Working With Metadata

Units handle two types of data when the pipeline is running: images and their corresponding metadata. Some of the metadata is read-only, some is modifiable, and some metadata can be deleted or added.

Depending on the unit type, metadata interaction occurs in different ways. For example, in model inference items in the input section, which is responsible for model input data, it is specified which objects will be processed by filtering on the metadata fields element_name and label:

input:
  object: person_detector.person

In this example, we indicated to the unit that of all the objects that exist on the frame, we want to select those objects that have element_name==person_detector and label==person in their metadata.

Similarly, the output section specifies how the metadata will be written to the model results, such as attribute names, and can filter based on these values to exclude some of the metadata from the results.
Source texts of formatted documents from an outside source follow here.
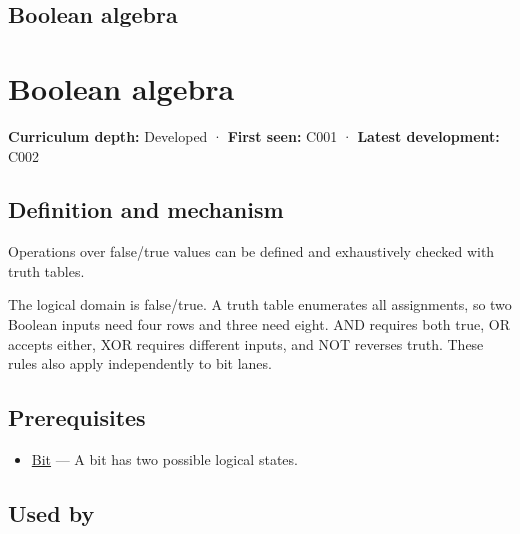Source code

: \hypertarget{appendix-24475e1596a8}{}
\section*{Boolean algebra}
\chapter{Boolean algebra}\label{appendix-24475e1596a8-boolean-algebra}

\textbf{Curriculum depth:} Developed · \textbf{First seen:} C001 · \textbf{Latest development:} C002

\section{Definition and mechanism}\label{appendix-24475e1596a8-definition-and-mechanism}

Operations over false/true values can be defined and exhaustively checked with truth tables.

The logical domain is false/true. A truth table enumerates all assignments, so two Boolean inputs need four rows and three need eight. AND requires both true, OR accepts either, XOR requires different inputs, and NOT reverses truth. These rules also apply independently to bit lanes.

\section{Prerequisites}\label{appendix-24475e1596a8-prerequisites}

\begin{itemize}
\tightlist
\item
  \hyperref[appendix-ddbb69998a2e]{Bit} --- A bit has two possible logical states.
\end{itemize}

\section{Used by}\label{appendix-24475e1596a8-used-by}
You can obtain full access to all metadata in the Python Function unit. In this element, by implementing the processing you need, you can read the metadata for the frame, and object metadata, change metadata if it is writable, and delete or add new metadata.

For example, you may want to remove all objects that belong to red-colored cars without an identified car plate or make the areas with license plates blurred.

Let’s first understand what metadata categories exist and then describe the API for interacting with them. Different metadata have different access restrictions: some metadata can only be read, others can be further modified by writing new values, and some can only be extended, i.e. you cannot delete or change values, but you can extend, and there are also metadata that you can delete.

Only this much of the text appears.